Rafael lives and works in Calca, a small village in the Sacred Valley of Peru. I heard about him through a girl I met during my travel in Bali during the summer of 2017. After studying literature in one of the politically engaged universities in Lima, Rafael worked as an investigative journalist. At the university, he observed the gap between theories and implementing those theories into the world. As he says it; “it is always much easier to talk than putting talk into action.”

One day, he found out that he was not happy with his life any more, so he decided to finish his job and spend his time on his own private project. He started travelling around Peru, gathered information about the scissors dancers and turned it into a book. The dance is an Andean ritual that is practised in different cities in Peru, mainly in the Departments of Huancavelica and Ayacucho. The dancers use their bodies as a vehicle to connect with the father sky and mother earth. Rafael explains that the earth is the materialized dimension of life, and the sky is rooming the unseen world. The spiritual aspect of this dance is to connect with the mystery of life by using the body as a bridge between the heaven and earth.

The language of nature is connected to spirituality for Rafael. I guess that´s why he is working as a guide to share the power and wisdom hidden in this enormous mountain range by walking with people through and on them.

Ankasmarka, the blue tower

The day I met him, he was going to take me to a pre-Inca archaeological site, Anksamarka, which means “the blue tower.”

Located 19 km from Calca with an elevation of 4,198, Ankasmarka is located upon a hill in the middle of all the directions: east, west, south and north. This mystical stone city is almost invisible from the road since the colour of the buildings blends in with the mountain.

Arriving at the entrance of the site, Rafael makes a KINTU (a shamrock made by three coca leaves). The coca leaves ritual is to honour and show respect to heaven, earth and the underworld. The coca leaves represent the Uku Pacha (underworld) Kay Pacha (this world) and Hanan Pacha (upper world).

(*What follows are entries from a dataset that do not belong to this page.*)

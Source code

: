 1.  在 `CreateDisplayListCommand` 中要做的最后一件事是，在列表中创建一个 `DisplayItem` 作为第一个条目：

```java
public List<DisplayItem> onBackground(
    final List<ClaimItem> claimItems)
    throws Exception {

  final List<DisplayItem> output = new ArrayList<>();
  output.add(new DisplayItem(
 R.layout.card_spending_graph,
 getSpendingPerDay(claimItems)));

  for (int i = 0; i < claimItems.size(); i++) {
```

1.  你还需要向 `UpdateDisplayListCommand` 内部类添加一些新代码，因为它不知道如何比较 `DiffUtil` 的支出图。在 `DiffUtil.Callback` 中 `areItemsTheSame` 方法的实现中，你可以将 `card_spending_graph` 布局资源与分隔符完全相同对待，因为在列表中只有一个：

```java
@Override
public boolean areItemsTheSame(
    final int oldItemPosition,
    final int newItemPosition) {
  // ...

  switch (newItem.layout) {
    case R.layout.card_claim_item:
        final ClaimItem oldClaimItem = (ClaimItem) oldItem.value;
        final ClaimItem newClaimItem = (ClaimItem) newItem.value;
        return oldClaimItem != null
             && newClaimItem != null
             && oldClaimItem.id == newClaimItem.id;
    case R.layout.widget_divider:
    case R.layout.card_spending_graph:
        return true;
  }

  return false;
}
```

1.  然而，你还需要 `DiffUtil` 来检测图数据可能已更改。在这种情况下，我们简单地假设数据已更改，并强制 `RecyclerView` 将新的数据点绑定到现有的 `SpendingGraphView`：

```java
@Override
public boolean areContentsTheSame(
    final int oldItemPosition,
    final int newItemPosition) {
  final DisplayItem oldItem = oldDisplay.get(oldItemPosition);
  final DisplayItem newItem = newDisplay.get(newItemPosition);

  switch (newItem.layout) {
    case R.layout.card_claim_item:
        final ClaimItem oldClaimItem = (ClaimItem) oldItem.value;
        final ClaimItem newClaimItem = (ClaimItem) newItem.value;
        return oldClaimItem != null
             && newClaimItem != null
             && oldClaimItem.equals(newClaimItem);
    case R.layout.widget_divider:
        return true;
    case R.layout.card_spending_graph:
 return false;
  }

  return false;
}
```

– Humans make paths and they are the carrier of energy. Every human step is an exchange of energy with earth, and that is why paths are the transporter of that intelligence, says Rafael.

We blow on the KINTU and place the three coca leaves under a stone before we enter the path to Ankasmarka.

Being in this ancient city (nobody knows exactly how old it is, or who made it) is almost like a time travel, and Rafael´s knowledge makes the journey so vivid.

–  “My curiosity has been one of my most important skills in the job as a guide,” he says and he tells me how he gathers information about places by reading and talking to different people. While visiting these ancient sites, he has often encountered archaeologists or historians at work. He asks them questions and little by little he creates a whole picture by putting different pieces of the puzzle together.

He tells me that there are only two building in Ankasmarka with four squares, one by the entrance of the city, and the other one where the city ends.

–  Apparently, the round shape contributes to a more free-flowing energy that created a healthier and warmer inner climate in the high altitude. The city also had a highly developed hydraulic system, which must have been necessary due to the heavy rainy seasons in this high attitude, Rafael said.

The size of the buildings makes me wonder who could have lived here? It could definitely not have been enough space for big families. According to what has been found in this area and remains of some instruments, there are some thoughts that this place could have been a village for the elders or maybe even a cultural centre, nicely located between all the directions.

Rafael is sure that those who lived in Ankasmarka knew well how to live with the rhythm of nature. By observing cycles and having good communication within communities in that area, they knew how to live in harmony with nature.

– For example, they knew what kinds of plants could be sown around their gardens to prevent attacks from insects, he says, and shows me a beautiful blue plant.